- **Task to carry out**:
Please copy exactly the lines that run from the start of the entries to the line containing "- 条件变量：进入管程后的阻塞原因", inclusive.

(Saved data entries)
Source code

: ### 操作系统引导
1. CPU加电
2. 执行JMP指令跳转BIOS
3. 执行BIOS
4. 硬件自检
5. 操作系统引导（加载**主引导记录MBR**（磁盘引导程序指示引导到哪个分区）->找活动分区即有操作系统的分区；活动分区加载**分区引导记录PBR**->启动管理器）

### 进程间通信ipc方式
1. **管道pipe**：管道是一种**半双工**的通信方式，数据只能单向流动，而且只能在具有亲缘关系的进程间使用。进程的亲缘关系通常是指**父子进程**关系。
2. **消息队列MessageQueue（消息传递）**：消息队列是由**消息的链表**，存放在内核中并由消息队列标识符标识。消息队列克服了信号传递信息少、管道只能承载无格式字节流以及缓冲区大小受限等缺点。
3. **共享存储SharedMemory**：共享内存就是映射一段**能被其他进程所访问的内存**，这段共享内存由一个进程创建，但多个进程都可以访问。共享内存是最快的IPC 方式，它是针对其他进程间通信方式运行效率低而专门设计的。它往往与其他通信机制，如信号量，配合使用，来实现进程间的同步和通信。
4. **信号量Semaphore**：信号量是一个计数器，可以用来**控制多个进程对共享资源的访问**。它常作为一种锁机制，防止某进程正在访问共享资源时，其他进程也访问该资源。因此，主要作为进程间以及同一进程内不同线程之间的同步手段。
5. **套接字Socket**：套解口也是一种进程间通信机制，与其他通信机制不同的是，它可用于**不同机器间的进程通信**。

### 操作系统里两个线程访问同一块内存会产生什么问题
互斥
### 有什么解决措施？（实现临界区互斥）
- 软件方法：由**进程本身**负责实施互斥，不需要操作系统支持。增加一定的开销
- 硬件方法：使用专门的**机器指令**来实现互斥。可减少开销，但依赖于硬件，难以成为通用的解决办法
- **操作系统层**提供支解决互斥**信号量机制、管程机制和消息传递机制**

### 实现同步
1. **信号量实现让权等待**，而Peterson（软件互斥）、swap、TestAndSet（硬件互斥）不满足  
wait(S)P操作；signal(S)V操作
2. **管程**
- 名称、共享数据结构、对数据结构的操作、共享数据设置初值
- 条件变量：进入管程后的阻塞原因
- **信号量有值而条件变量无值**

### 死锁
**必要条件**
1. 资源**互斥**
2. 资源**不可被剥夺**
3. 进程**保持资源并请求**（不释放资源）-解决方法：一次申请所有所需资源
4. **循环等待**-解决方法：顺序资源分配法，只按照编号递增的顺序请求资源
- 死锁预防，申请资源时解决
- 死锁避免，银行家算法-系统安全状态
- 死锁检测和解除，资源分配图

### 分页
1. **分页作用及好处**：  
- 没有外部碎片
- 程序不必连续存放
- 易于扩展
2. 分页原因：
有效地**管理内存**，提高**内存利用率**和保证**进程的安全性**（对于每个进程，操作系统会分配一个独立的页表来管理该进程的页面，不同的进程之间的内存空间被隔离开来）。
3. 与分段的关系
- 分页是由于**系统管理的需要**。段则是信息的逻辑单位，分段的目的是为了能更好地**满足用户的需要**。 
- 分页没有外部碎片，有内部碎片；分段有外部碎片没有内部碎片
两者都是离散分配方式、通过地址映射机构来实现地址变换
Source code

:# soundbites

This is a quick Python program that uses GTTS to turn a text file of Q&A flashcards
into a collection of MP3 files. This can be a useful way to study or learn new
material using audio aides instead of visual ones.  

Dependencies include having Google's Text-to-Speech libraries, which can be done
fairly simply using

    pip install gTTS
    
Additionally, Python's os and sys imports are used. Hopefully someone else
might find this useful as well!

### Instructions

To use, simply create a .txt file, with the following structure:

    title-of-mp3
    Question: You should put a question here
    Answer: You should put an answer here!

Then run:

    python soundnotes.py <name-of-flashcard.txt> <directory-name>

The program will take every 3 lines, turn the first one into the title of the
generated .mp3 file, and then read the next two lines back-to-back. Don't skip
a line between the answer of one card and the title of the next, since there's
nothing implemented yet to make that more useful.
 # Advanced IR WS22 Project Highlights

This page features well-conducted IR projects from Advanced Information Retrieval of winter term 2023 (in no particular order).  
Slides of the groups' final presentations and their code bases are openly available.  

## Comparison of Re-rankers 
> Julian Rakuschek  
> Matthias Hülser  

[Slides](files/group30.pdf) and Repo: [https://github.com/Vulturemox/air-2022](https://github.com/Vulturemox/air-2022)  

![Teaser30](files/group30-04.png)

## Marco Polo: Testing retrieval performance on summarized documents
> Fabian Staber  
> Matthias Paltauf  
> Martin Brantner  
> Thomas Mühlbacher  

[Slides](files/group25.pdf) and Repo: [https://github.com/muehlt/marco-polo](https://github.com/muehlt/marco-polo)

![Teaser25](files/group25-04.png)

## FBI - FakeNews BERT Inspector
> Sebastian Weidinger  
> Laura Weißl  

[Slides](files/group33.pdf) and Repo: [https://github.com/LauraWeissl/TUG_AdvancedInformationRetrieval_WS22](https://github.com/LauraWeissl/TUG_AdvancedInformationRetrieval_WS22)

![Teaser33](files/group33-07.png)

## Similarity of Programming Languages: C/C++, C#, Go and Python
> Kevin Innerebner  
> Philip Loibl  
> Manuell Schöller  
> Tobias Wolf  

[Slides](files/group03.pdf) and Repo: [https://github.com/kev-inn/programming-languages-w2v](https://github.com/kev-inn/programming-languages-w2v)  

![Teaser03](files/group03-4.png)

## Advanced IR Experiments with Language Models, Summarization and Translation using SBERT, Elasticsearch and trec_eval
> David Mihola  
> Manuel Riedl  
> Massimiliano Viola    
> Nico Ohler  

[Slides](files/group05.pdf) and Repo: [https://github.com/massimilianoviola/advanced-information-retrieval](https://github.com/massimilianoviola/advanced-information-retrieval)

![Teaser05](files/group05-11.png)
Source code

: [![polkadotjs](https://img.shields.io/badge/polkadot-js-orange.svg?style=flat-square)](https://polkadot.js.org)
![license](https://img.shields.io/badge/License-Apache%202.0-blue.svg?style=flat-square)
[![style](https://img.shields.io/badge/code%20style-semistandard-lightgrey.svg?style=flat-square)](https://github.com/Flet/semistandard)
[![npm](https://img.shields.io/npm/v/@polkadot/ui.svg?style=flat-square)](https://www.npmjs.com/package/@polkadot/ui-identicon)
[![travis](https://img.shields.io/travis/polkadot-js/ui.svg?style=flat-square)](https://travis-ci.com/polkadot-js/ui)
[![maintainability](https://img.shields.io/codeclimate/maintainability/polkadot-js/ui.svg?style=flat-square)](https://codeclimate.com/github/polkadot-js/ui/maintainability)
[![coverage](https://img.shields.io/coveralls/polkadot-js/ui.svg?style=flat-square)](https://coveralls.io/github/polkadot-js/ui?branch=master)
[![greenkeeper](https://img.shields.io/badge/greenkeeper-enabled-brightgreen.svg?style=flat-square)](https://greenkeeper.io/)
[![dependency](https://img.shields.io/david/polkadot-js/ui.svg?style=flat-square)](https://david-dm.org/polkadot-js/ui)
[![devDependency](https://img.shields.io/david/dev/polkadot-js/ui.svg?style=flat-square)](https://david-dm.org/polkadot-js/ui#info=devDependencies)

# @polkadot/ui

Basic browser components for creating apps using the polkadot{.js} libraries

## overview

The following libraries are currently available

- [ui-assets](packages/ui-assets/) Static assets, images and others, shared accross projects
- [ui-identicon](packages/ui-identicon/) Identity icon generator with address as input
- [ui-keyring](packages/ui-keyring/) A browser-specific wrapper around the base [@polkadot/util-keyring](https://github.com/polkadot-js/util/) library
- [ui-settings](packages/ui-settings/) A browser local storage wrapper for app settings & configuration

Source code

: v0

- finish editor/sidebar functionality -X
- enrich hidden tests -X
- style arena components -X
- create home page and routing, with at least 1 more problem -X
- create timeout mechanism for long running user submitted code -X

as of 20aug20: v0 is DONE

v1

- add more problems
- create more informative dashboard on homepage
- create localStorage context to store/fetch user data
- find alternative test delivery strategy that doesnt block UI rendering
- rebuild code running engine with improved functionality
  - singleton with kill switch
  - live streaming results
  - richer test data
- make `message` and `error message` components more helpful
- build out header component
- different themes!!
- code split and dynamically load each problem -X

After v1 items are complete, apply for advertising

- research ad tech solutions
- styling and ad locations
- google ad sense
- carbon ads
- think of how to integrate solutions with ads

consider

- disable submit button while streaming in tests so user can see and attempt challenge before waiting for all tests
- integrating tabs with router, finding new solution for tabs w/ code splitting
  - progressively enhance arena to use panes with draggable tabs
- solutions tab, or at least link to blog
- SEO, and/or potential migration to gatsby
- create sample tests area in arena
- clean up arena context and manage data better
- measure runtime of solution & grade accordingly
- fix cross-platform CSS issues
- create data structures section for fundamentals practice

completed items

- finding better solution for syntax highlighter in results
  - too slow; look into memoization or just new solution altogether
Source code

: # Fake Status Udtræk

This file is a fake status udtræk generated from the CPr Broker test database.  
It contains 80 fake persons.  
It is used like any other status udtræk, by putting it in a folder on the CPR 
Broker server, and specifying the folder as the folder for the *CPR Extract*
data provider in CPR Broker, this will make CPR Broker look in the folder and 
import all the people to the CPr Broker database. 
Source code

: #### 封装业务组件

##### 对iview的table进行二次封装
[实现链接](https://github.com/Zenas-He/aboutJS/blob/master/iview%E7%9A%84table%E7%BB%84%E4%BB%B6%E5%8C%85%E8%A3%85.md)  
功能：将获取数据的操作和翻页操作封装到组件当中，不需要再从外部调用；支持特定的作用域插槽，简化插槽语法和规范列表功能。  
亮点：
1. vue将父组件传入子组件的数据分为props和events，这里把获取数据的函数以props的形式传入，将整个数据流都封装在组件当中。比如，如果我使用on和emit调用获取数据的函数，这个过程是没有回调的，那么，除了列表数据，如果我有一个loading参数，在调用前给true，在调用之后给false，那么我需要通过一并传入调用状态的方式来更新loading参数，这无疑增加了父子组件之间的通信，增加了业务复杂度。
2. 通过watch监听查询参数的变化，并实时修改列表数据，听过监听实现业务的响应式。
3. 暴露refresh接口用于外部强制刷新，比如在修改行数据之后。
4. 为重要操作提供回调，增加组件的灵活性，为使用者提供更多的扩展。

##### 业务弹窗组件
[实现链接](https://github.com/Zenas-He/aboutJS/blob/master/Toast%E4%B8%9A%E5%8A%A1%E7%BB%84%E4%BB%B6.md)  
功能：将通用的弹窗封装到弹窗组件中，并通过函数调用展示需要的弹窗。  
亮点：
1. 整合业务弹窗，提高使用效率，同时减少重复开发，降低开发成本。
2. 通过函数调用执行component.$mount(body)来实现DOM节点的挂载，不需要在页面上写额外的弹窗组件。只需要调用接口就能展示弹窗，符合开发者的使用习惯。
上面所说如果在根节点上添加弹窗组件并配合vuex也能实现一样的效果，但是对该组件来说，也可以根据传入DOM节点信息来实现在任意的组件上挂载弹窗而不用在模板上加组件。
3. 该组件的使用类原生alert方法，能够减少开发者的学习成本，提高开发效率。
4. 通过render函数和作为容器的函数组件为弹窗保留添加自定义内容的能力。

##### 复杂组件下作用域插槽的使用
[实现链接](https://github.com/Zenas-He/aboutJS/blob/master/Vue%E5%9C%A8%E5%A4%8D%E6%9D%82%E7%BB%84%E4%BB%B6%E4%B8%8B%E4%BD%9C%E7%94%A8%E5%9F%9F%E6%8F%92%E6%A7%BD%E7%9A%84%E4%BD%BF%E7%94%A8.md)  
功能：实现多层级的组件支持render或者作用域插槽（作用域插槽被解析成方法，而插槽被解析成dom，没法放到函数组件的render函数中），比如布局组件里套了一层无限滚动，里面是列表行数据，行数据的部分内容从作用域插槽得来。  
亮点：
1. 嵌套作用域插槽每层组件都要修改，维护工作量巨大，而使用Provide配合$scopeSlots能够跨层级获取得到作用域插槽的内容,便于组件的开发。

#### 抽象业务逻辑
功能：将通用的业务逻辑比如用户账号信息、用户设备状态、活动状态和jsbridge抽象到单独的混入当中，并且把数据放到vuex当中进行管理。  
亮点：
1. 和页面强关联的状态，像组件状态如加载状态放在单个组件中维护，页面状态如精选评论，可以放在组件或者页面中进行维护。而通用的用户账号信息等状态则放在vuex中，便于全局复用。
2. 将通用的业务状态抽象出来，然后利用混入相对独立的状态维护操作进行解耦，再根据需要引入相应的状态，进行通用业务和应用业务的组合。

- **Solution to this problem**:
Source code

: ### 操作系统引导
1. CPU加电
2. 执行JMP指令跳转BIOS
3. 执行BIOS
4. 硬件自检
5. 操作系统引导（加载**主引导记录MBR**（磁盘引导程序指示引导到哪个分区）->找活动分区即有操作系统的分区；活动分区加载**分区引导记录PBR**->启动管理器）

### 进程间通信ipc方式
1. **管道pipe**：管道是一种**半双工**的通信方式，数据只能单向流动，而且只能在具有亲缘关系的进程间使用。进程的亲缘关系通常是指**父子进程**关系。
2. **消息队列MessageQueue（消息传递）**：消息队列是由**消息的链表**，存放在内核中并由消息队列标识符标识。消息队列克服了信号传递信息少、管道只能承载无格式字节流以及缓冲区大小受限等缺点。
3. **共享存储SharedMemory**：共享内存就是映射一段**能被其他进程所访问的内存**，这段共享内存由一个进程创建，但多个进程都可以访问。共享内存是最快的IPC 方式，它是针对其他进程间通信方式运行效率低而专门设计的。它往往与其他通信机制，如信号量，配合使用，来实现进程间的同步和通信。
4. **信号量Semaphore**：信号量是一个计数器，可以用来**控制多个进程对共享资源的访问**。它常作为一种锁机制，防止某进程正在访问共享资源时，其他进程也访问该资源。因此，主要作为进程间以及同一进程内不同线程之间的同步手段。
5. **套接字Socket**：套解口也是一种进程间通信机制，与其他通信机制不同的是，它可用于**不同机器间的进程通信**。

### 操作系统里两个线程访问同一块内存会产生什么问题
互斥
### 有什么解决措施？（实现临界区互斥）
- 软件方法：由**进程本身**负责实施互斥，不需要操作系统支持。增加一定的开销
- 硬件方法：使用专门的**机器指令**来实现互斥。可减少开销，但依赖于硬件，难以成为通用的解决办法
- **操作系统层**提供支解决互斥**信号量机制、管程机制和消息传递机制**

### 实现同步
1. **信号量实现让权等待**，而Peterson（软件互斥）、swap、TestAndSet（硬件互斥）不满足  
wait(S)P操作；signal(S)V操作
2. **管程**
- 名称、共享数据结构、对数据结构的操作、共享数据设置初值
- 条件变量：进入管程后的阻塞原因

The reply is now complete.